An optimal backend in terms of price to performance built on an optimal composition of these above-mentioned elements. The composition of elements is basically an architecture of any system. When architecting backends we need to keep in mind that software modules, platform and infrastructure may change over time, and backends should be able to adopt the changes and we have minimum disruption in providing services. The changes are generally very high on the software side and, more likely, lowest on the platform and infrastructure level.
But let’s first start from the early beginning of the evolution of backend architectures.
Before the emergence of personal computers, workstations or servers, we used to have only mainframe computers — we are considering here the second generation of mainframe computers with a capability of being connected remotely over the Internet. The mainframe computers basically acted as remote servers where users could login and perform needed computation tasks. The mainframe computers could provide services like FTP, remote terminals: Telnet, and mail servers. Mainframe computers were intended to be quite powerful with plenty of compute power, memory and storage. This obviously came with a lot of expenses and also resource management such as power consumption and cooling solutions. The hardware was intended to run by a single operating system (OS) without any virtualization.
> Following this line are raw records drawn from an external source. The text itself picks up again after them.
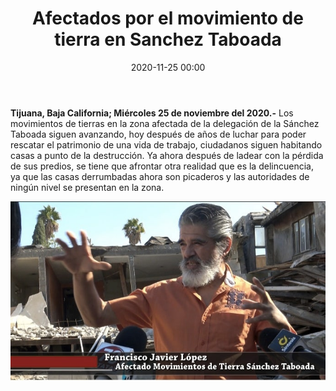 ﻿---
layout: blog
title:  "Afectados por el movimiento de tierra en Sanchez Taboada"
categories: tijuana
date:  2020-11-25 00:00
permalink: /:categories/:title:output_ext
image: img/cnr/
autor: 
---

**Tijuana, Baja California; Miércoles 25 de noviembre del 2020.-** Los movimientos de tierras en la zona afectada de la delegación de la Sánchez Taboada siguen avanzando, hoy después de años de luchar para poder rescatar el patrimonio de una vida de trabajo, ciudadanos siguen habitando casas a punto de la destrucción. Ya ahora después de ladear con la pérdida de sus predios, se tiene que afrontar otra realidad que es la delincuencia, ya que las casas derrumbadas ahora son picaderos y las autoridades de ningún nivel se presentan en la zona.

<div id="carouselExampleSlidesOnly" class="carousel slide" data-ride="carousel">
  <div class="carousel-inner">
    <div class="carousel-item active">
       <img class="d-block w-100" src="/img/cnr/afectados-por-el-movimiento.jpg" loading="lazy"  alt="Afectado">
    </div>
  </div>
</div>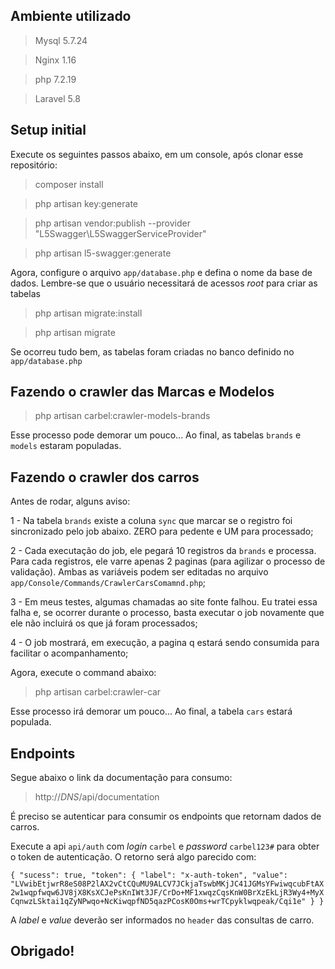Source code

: ## Ambiente utilizado

> Mysql 5.7.24

> Nginx 1.16

> php 7.2.19

> Laravel 5.8

## Setup initial

Execute os seguintes passos abaixo, em um console, após clonar esse repositório:

> composer install

> php artisan key:generate

> php artisan vendor:publish --provider "L5Swagger\L5SwaggerServiceProvider"

> php artisan l5-swagger:generate

Agora, configure o arquivo `app/database.php` e defina o nome da base de dados.
Lembre-se que o usuário necessitará de acessos *root* para criar as tabelas

> php artisan migrate:install

> php artisan migrate

Se ocorreu tudo bem, as tabelas foram criadas no banco definido no `app/database.php`

## Fazendo o crawler das Marcas e Modelos

> php artisan carbel:crawler-models-brands

Esse processo pode demorar um pouco... Ao final, as tabelas `brands` e `models` estaram populadas.

## Fazendo o crawler dos carros

Antes de rodar, alguns aviso:

1 - Na tabela `brands` existe a coluna `sync` que marcar se o registro foi sincronizado 
    pelo job abaixo. ZERO para pedente e UM para processado;
    
2 - Cada executação do job, ele pegará 10 registros da `brands` e processa. Para cada registros, 
    ele varre apenas 2 paginas (para agilizar o processo de validação). Ambas as variáveis
    podem ser editadas no arquivo `app/Console/Commands/CrawlerCarsComamnd.php`;

3 - Em meus testes, algumas chamadas ao site fonte falhou. Eu tratei essa falha e, se ocorrer
    durante o processo, basta executar o job novamente que ele não incluirá os que já foram 
    processados;
    
4 - O job mostrará, em execução, a pagina q estará sendo consumida para facilitar o
    acompanhamento;
          
Agora, execute o command abaixo:          
          
> php artisan carbel:crawler-car

Esse processo irá demorar um pouco... Ao final, a tabela `cars` estará populada.

## Endpoints

Segue abaixo o link da documentação para consumo:

> http://_DNS_/api/documentation

É preciso se autenticar para consumir os endpoints que retornam dados de carros.

Execute a api `api/auth` com *login* `carbel` e *password* `carbel123#` para obter
o token de autenticação. O retorno será algo parecido com:

``
{
  "sucess": true,
  "token": {
    "label": "x-auth-token",
    "value": "LVwibEtjwrR8eS08P2lAX2vCtCQuMU9ALCV7JCkjaTswbMKjJC41JGMsYFwiwqcubFtAX2w1wqpfwqw6JV8jX8KsXCJePsKnIWt3JF/CrDo+MF1xwqzCqsKnW0BrXzEkLjR3Wy4+MyXCqnwzLSktai1qZyNPwqo+NcKiwqpfND5qazPCosK0Oms+wrTCpyklwqpeak/Cqi1e"
  }
}
``

A *label* e *value* deverão ser informados no `header` das consultas de carro.

## Obrigado!

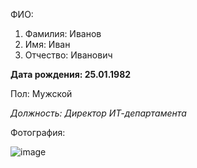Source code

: ФИО:
1. Фамилия: Иванов
2. Имя: Иван
3. Отчество: Иванович

**Дата рождения: 25.01.1982**

Пол: Мужской

*Должность: Директор ИТ-департамента*

Фотография:

![image](https://d-russia.ru/wp-content/uploads/2019/03/68936.jpg)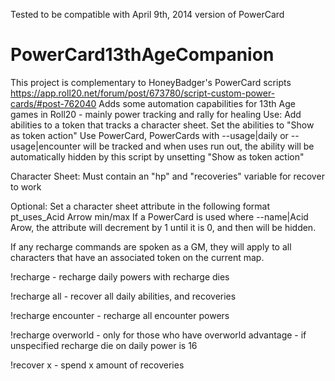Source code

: Tested to be compatible with April 9th, 2014 version of PowerCard


PowerCard13thAgeCompanion
=========================
This project is complementary to HoneyBadger's PowerCard scripts
https://app.roll20.net/forum/post/673780/script-custom-power-cards/#post-762040
Adds some automation capabilities for 13th Age games in Roll20 - mainly power tracking and rally for healing
Use:
Add abilities to a token that tracks a character sheet. Set the abilities to "Show as token action"
Use PowerCard, PowerCards with --usage|daily or --usage|encounter will be tracked and when uses run out, the ability will be automatically
hidden by this script by unsetting "Show as token action"

Character Sheet:
Must contain an "hp" and "recoveries" variable for recover to work

Optional:
Set a character sheet attribute in the following format
pt_uses_Acid Arrow min/max
If a PowerCard is used where --name|Acid Arow, the attribute will decrement by 1 until it is 0, and then will be hidden.


If any recharge commands are spoken as a GM, they will apply to all characters that have an associated token on the current map.

!recharge - recharge daily powers with recharge dies 

!recharge all - recover all daily abilities, and recoveries

!recharge encounter - recharge all encounter powers

!recharge overworld - only for those who have overworld advantage - if unspecified recharge die on daily power is 16



!recover x - spend x amount of recoveries
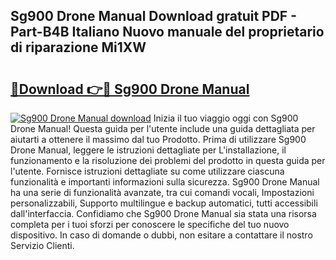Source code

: ## Sg900 Drone Manual Download gratuit PDF - Part-B4B Italiano Nuovo manuale del proprietario di riparazione Mi1XW

# <h2><a href="http://dfdj9u.blite.top/?on=Sg900+Drone+Manual">🔗Download 👉🔴 Sg900 Drone Manual</a></h2>

[![Sg900 Drone Manual download](https://i.imgur.com/lujVjoI.png)](http://dfdj9u.blite.top/?on=Sg900+Drone+Manual)
Inizia il tuo viaggio oggi con Sg900 Drone Manual! Questa guida per l'utente include una guida dettagliata per aiutarti a ottenere il massimo dal tuo Prodotto. Prima di utilizzare Sg900 Drone Manual, leggere le istruzioni dettagliate per L'installazione, il funzionamento e la risoluzione dei problemi del prodotto in questa guida per l'utente. Fornisce istruzioni dettagliate su come utilizzare ciascuna funzionalità e importanti informazioni sulla sicurezza. Sg900 Drone Manual ha una serie di funzionalità avanzate, tra cui comandi vocali, Impostazioni personalizzabili, Supporto multilingue e backup automatici, tutti accessibili dall'interfaccia. Confidiamo che Sg900 Drone Manual sia stata una risorsa completa per i tuoi sforzi per conoscere le specifiche del tuo nuovo dispositivo. In caso di domande o dubbi, non esitare a contattare il nostro Servizio Clienti.
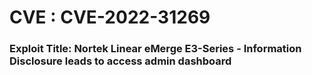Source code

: # CVE : CVE-2022-31269
### Exploit Title: Nortek Linear eMerge E3-Series - Information Disclosure leads to access admin dashboard

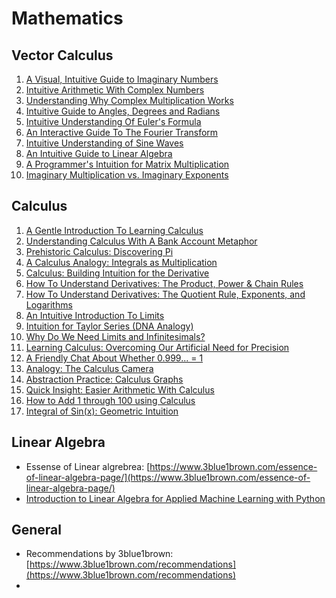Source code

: # Mathematics



## Vector Calculus

1. [A Visual, Intuitive Guide to Imaginary Numbers](https://betterexplained.com/articles/a-visual-intuitive-guide-to-imaginary-numbers/)
2. [Intuitive Arithmetic With Complex Numbers](https://betterexplained.com/articles/intuitive-arithmetic-with-complex-numbers/)
3. [Understanding Why Complex Multiplication Works](https://betterexplained.com/articles/understanding-why-complex-multiplication-works/)
4. [Intuitive Guide to Angles, Degrees and Radians](https://betterexplained.com/articles/intuitive-guide-to-angles-degrees-and-radians/)
5. [Intuitive Understanding Of Euler's Formula](https://betterexplained.com/articles/intuitive-understanding-of-eulers-formula/)
6. [An Interactive Guide To The Fourier Transform](https://betterexplained.com/articles/an-interactive-guide-to-the-fourier-transform/)
7. [Intuitive Understanding of Sine Waves](https://betterexplained.com/articles/intuitive-understanding-of-sine-waves/)
8. [An Intuitive Guide to Linear Algebra](https://betterexplained.com/articles/linear-algebra-guide/)
9. [A Programmer's Intuition for Matrix Multiplication](https://betterexplained.com/articles/matrix-multiplication/)
10. [Imaginary Multiplication vs. Imaginary Exponents](https://betterexplained.com/articles/imaginary-multiplication-exponents/)

## Calculus

1. [A Gentle Introduction To Learning Calculus](https://betterexplained.com/articles/a-gentle-introduction-to-learning-calculus/)
2. [Understanding Calculus With A Bank Account Metaphor](https://betterexplained.com/articles/understanding-calculus-with-a-bank-account-metaphor/)
3. [Prehistoric Calculus: Discovering Pi](https://betterexplained.com/articles/prehistoric-calculus-discovering-pi/)
4. [A Calculus Analogy: Integrals as Multiplication](https://betterexplained.com/articles/a-calculus-analogy-integrals-as-multiplication/)
5. [Calculus: Building Intuition for the Derivative](https://betterexplained.com/articles/calculus-building-intuition-for-the-derivative/)
6. [How To Understand Derivatives: The Product, Power & Chain Rules](https://betterexplained.com/articles/derivatives-product-power-chain/)
7. [How To Understand Derivatives: The Quotient Rule, Exponents, and Logarithms](https://betterexplained.com/articles/how-to-understand-derivatives-the-quotient-rule-exponents-and-logarithms/)
8. [An Intuitive Introduction To Limits](https://betterexplained.com/articles/an-intuitive-introduction-to-limits/)
9. [Intuition for Taylor Series \(DNA Analogy\)](https://betterexplained.com/articles/taylor-series/)
10. [Why Do We Need Limits and Infinitesimals?](https://betterexplained.com/articles/why-do-we-need-limits-and-infinitesimals/)
11. [Learning Calculus: Overcoming Our Artificial Need for Precision](https://betterexplained.com/articles/learning-calculus-overcoming-our-artifical-need-for-precision/)
12. [A Friendly Chat About Whether 0.999... = 1](https://betterexplained.com/articles/a-friendly-chat-about-whether-0-999-1/)
13. [Analogy: The Calculus Camera](https://betterexplained.com/articles/analogy-calculus-camera/)
14. [Abstraction Practice: Calculus Graphs](https://betterexplained.com/articles/abstraction-practice-calculus-graphs/)
15. [Quick Insight: Easier Arithmetic With Calculus](https://betterexplained.com/articles/calculus-arithmetic/)
16. [How to Add 1 through 100 using Calculus](https://betterexplained.com/articles/how-to-add-1-to-100-using-calculus/)
17. [Integral of Sin\(x\): Geometric Intuition](https://betterexplained.com/articles/integral-sinx/)

## Linear Algebra

* Essense of Linear algrebrea: [https://www.3blue1brown.com/essence-of-linear-algebra-page/](https://www.3blue1brown.com/essence-of-linear-algebra-page/)
* [Introduction to Linear Algebra for Applied Machine Learning with Python](https://pabloinsente.github.io/intro-linear-algebra)

## General

* Recommendations by 3blue1brown: [https://www.3blue1brown.com/recommendations](https://www.3blue1brown.com/recommendations)
* 
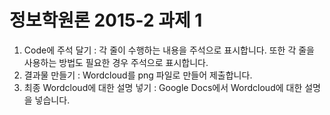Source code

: # 정보학원론 2015-2 과제 1
1. Code에 주석 달기 : 각 줄이 수행하는 내용을 주석으로 표시합니다. 또한 각 줄을 사용하는 방법도 필요한 경우 주석으로 표시합니다.
2. 결과물 만들기 : Wordcloud를 png 파일로 만들어 제출합니다.
3. 최종 Wordcloud에 대한 설명 넣기 : Google Docs에서 Wordcloud에 대한 설명을 넣습니다.
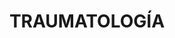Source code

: ---
layout: ../../layouts/MarkdownPostLayout.astro
title: TRAUMATOLOGÍA
description: "Diagnosticamos y tratamos lesiones y enfermedades del sistema musculoesquelético, como fracturas, esguinces y problemas articulares."
image:
    url: "/traumatologia.jpg"
    alt: "imagentrauma"
tags: ["astro", "learning in public", "setbacks", "community"]
---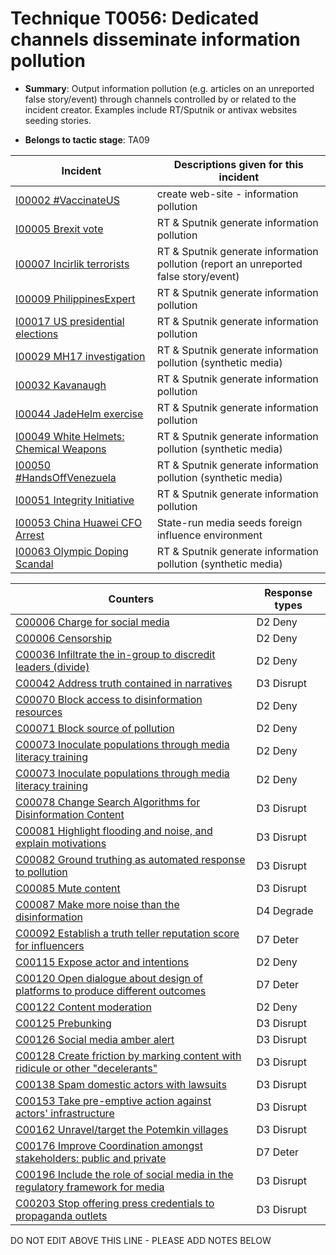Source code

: # Technique T0056: Dedicated channels disseminate information pollution

* **Summary**: Output information pollution (e.g. articles on an unreported false story/event) through channels controlled by or related to the incident creator. Examples include RT/Sputnik or antivax websites seeding stories.

* **Belongs to tactic stage**: TA09


| Incident | Descriptions given for this incident |
| -------- | -------------------- |
| [I00002 #VaccinateUS](../incidents/I00002.md) | create web-site - information pollution |
| [I00005 Brexit vote](../incidents/I00005.md) | RT & Sputnik generate information pollution |
| [I00007 Incirlik terrorists](../incidents/I00007.md) | RT & Sputnik generate information pollution (report an unreported false story/event) |
| [I00009 PhilippinesExpert](../incidents/I00009.md) | RT & Sputnik generate information pollution  |
| [I00017 US presidential elections](../incidents/I00017.md) | RT & Sputnik generate information pollution |
| [I00029 MH17 investigation](../incidents/I00029.md) | RT & Sputnik generate information pollution (synthetic media) |
| [I00032 Kavanaugh](../incidents/I00032.md) | RT & Sputnik generate information pollution |
| [I00044 JadeHelm exercise](../incidents/I00044.md) | RT & Sputnik generate information pollution |
| [I00049 White Helmets: Chemical Weapons](../incidents/I00049.md) | RT & Sputnik generate information pollution (synthetic media) |
| [I00050 #HandsOffVenezuela](../incidents/I00050.md) | RT & Sputnik generate information pollution (synthetic media) |
| [I00051 Integrity Initiative](../incidents/I00051.md) | RT & Sputnik generate information pollution |
| [I00053 China Huawei CFO Arrest](../incidents/I00053.md) | State-run media seeds foreign influence environment |
| [I00063 Olympic Doping Scandal](../incidents/I00063.md) | RT & Sputnik generate information pollution (synthetic media) |



| Counters | Response types |
| -------- | -------------- |
| [C00006 Charge for social media](../counters/C00006.md) | D2 Deny |
| [C00006 Censorship](../counters/C00006.md) | D2 Deny |
| [C00036 Infiltrate the in-group to discredit leaders (divide)](../counters/C00036.md) | D2 Deny |
| [C00042 Address truth contained in narratives](../counters/C00042.md) | D3 Disrupt |
| [C00070 Block access to disinformation resources](../counters/C00070.md) | D2 Deny |
| [C00071 Block source of pollution](../counters/C00071.md) | D2 Deny |
| [C00073 Inoculate populations through media literacy training](../counters/C00073.md) | D2 Deny |
| [C00073 Inoculate populations through media literacy training](../counters/C00073.md) | D2 Deny |
| [C00078 Change Search Algorithms for Disinformation Content](../counters/C00078.md) | D3 Disrupt |
| [C00081 Highlight flooding and noise, and explain motivations](../counters/C00081.md) | D3 Disrupt |
| [C00082 Ground truthing as automated response to pollution](../counters/C00082.md) | D3 Disrupt |
| [C00085 Mute content](../counters/C00085.md) | D3 Disrupt |
| [C00087 Make more noise than the disinformation](../counters/C00087.md) | D4 Degrade |
| [C00092 Establish a truth teller reputation score for influencers](../counters/C00092.md) | D7 Deter |
| [C00115 Expose actor and intentions](../counters/C00115.md) | D2 Deny |
| [C00120 Open dialogue about design of platforms to produce different outcomes](../counters/C00120.md) | D7 Deter |
| [C00122 Content moderation](../counters/C00122.md) | D2 Deny |
| [C00125 Prebunking](../counters/C00125.md) | D3 Disrupt |
| [C00126 Social media amber alert](../counters/C00126.md) | D3 Disrupt |
| [C00128 Create friction by marking content with ridicule or other "decelerants"](../counters/C00128.md) | D3 Disrupt |
| [C00138 Spam domestic actors with lawsuits](../counters/C00138.md) | D3 Disrupt |
| [C00153 Take pre-emptive action against actors' infrastructure](../counters/C00153.md) | D3 Disrupt |
| [C00162 Unravel/target the Potemkin villages](../counters/C00162.md) | D3 Disrupt |
| [C00176 Improve Coordination amongst stakeholders: public and private](../counters/C00176.md) | D7 Deter |
| [C00196 Include the role of social media in the regulatory framework for media](../counters/C00196.md) | D3 Disrupt |
| [C00203 Stop offering press credentials to propaganda outlets](../counters/C00203.md) | D3 Disrupt |


DO NOT EDIT ABOVE THIS LINE - PLEASE ADD NOTES BELOW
One of the drawbacks of the mainframe computers was that they couldn’t scale up much due to the inefficient use of capacity and very high cost tag. Beside that it was also relatively hard to develop software optimized for the mainframe computers.
Personal computers, workstations and servers changed the paradigm of mainframe computers. Not only computers become cheaper but easier to manage as well. Moore’s law keeps predicting rightly the number of transistors doubling roughly by 18 months, which generally increases the performance at the factor of 2. Since CPU and memory upgrade was quite often, mainframe computers couldn’t keep up the price to performance ratio.
The story however does not end here, Early servers were still very much like mainframe computers, having dedicated OS, and no OS level of virtualization.
The use of virtualization or virtual machines (VMs) was another step forward in terms of better use of capacity, and system management. VMs are basically simulated computer systems that run on the top of computer hardware. Though a VM can also run on the top of another VM, in other words simulation within a simulation, but the main idea is to utilize and distribute resources from the underlying system, whether it’s hardware or another VM to the upper virtual environment.
VMs became more popular as the number of cores and hardware threads increased in CPUs.This lead to efficiently running multiple OSs using VMs on the single CPUs. This gave immense benefit in better use of resources as well as insolation of application running, and fault tolerance. VMs such as vmware, KVM etc. have been the most common use of virtualization. VMs use hypervisors which make virtualization possible. There are two types of hypervisors: 1) Bare metal hypervisor, 2) OS hosted hypervisor.
In early time, many big companies like Amazon, Google, Microsoft have had a large number of their dedicated servers, and heavy use of virtualization. Since the load on their servers was not constant, the server capacity was under utilized most of the time. Companies started realizing to rent out the extra capacity of their servers to other companies. This led to the era of commercial cloud computing. Amazon was the very first big cloud provider, and then followed by google, Microsoft and many others.
In the following sections first I will try to explain different type of virtualization.
Bare metal hypervisor (process virtual machine)
A bare metal hypervisor runs directly on hardware, which means that there is no middle OS between hypervisor and hardware. The hypervisor can directly control, distribute or manage hardware resources. It is also called type 1 hypervisor.
The benefit of type 1 hypervisor is a more optimized distribution of hardware resources. Type 1 hypervisor is basically an extremely stripped down version of OS with the sole purpose to run VMs.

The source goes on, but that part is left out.